### Supplied information
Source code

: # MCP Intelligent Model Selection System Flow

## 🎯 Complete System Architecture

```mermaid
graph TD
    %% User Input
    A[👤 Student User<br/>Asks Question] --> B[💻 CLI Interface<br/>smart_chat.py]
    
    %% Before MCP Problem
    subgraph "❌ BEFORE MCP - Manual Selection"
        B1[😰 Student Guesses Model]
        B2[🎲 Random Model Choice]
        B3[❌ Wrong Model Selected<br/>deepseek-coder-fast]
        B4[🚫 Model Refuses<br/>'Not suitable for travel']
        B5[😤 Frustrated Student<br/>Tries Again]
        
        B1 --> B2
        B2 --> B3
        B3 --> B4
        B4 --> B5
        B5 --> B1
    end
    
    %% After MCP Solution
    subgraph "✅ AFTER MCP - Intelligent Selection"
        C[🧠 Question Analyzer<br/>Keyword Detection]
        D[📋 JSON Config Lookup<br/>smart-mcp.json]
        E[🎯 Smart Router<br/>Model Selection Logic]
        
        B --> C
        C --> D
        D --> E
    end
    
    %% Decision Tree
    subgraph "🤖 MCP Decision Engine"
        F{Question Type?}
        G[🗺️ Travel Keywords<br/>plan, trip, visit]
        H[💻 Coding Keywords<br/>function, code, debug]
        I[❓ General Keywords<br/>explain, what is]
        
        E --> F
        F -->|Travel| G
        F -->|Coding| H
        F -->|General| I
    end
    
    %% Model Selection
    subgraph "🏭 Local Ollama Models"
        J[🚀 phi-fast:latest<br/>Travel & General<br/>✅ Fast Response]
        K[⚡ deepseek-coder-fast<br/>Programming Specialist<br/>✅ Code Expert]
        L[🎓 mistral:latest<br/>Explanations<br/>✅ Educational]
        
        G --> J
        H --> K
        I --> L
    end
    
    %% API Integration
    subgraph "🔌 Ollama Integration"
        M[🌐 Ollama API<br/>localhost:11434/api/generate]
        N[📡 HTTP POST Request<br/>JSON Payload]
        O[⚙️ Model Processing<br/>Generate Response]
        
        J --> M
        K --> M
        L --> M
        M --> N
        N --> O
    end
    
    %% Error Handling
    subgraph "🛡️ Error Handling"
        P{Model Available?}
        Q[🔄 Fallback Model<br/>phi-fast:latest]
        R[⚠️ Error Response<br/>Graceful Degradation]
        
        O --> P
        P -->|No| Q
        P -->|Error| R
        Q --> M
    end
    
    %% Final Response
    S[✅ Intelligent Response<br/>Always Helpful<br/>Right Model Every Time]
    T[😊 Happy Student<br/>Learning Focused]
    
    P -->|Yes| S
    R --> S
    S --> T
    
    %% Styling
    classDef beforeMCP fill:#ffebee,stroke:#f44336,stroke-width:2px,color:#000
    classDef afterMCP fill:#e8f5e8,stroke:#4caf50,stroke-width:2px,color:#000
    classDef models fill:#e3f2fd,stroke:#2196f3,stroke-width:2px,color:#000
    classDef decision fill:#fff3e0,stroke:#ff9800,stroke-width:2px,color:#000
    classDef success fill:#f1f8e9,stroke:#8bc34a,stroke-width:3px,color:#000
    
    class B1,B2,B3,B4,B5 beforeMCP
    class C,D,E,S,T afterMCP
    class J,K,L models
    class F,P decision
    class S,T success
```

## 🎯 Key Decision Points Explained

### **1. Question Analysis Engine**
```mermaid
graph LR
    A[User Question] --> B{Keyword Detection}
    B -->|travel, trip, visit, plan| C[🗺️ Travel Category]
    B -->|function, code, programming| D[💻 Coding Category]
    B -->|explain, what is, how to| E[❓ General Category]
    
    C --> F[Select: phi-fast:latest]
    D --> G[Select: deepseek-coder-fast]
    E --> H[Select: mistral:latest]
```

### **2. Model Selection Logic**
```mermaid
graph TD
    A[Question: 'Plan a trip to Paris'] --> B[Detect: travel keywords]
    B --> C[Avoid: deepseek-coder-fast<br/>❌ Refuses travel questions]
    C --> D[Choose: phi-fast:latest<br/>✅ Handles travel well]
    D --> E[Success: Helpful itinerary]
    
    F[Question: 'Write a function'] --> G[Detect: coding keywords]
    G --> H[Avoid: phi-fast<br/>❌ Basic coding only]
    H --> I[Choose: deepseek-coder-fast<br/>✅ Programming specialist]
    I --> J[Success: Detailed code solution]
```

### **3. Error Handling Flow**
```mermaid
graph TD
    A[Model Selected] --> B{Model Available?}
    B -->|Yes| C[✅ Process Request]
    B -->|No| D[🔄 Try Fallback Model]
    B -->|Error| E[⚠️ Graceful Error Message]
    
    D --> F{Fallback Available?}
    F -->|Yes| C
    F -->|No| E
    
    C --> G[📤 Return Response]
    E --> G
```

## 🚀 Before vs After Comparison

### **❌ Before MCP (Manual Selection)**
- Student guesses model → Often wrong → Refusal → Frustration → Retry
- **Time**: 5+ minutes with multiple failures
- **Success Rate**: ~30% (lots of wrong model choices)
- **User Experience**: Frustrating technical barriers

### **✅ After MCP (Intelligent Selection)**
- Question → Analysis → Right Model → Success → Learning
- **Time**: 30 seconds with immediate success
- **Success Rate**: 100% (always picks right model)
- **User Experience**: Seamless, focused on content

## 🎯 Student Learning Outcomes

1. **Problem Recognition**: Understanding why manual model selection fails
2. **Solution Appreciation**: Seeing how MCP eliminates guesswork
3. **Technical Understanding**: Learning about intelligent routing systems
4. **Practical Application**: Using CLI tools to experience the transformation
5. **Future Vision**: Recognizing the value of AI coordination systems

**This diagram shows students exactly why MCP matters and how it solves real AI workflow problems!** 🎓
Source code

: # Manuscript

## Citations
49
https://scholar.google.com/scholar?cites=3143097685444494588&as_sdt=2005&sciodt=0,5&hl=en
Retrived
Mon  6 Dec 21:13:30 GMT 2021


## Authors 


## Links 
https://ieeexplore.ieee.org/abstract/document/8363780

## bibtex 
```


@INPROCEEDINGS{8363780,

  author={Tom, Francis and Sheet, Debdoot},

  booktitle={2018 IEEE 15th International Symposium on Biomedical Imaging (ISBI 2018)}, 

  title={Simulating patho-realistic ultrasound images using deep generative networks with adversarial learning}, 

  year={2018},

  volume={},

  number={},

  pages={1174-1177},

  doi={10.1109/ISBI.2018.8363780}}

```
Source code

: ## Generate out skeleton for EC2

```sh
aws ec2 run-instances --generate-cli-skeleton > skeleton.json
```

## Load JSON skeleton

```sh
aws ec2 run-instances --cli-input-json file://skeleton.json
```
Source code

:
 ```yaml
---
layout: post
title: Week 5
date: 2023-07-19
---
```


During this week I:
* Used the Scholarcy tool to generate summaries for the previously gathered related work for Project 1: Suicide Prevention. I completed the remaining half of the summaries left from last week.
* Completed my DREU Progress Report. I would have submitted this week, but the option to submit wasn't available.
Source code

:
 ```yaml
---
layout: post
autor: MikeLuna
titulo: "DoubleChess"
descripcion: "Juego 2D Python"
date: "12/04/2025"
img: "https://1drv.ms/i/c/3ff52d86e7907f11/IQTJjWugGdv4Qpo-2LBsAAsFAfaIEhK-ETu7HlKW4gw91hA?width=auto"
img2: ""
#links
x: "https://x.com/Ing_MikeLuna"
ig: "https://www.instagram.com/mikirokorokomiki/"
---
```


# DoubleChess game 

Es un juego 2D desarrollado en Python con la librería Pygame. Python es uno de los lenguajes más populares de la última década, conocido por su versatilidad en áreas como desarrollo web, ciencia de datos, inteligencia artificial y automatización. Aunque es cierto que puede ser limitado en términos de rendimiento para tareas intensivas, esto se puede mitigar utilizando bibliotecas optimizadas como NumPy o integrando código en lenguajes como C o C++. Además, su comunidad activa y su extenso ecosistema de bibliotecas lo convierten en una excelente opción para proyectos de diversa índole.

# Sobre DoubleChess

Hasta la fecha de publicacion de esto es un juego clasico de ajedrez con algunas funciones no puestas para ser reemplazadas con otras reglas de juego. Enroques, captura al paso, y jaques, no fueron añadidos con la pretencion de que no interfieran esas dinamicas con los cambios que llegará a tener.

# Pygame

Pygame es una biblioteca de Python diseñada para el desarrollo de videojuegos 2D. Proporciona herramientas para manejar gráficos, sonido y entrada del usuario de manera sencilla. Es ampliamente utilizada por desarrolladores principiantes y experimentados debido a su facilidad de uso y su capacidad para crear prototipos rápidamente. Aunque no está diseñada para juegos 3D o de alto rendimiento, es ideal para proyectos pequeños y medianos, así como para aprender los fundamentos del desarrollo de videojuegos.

### Problem statement
Whenever the word "skeleton" appears in a line of the listing, copy out that line.

### Answer
: ## Generate out skeleton for EC2
aws ec2 run-instances --generate-cli-skeleton > skeleton.json
## Load JSON skeleton
aws ec2 run-instances --cli-input-json file://skeleton.json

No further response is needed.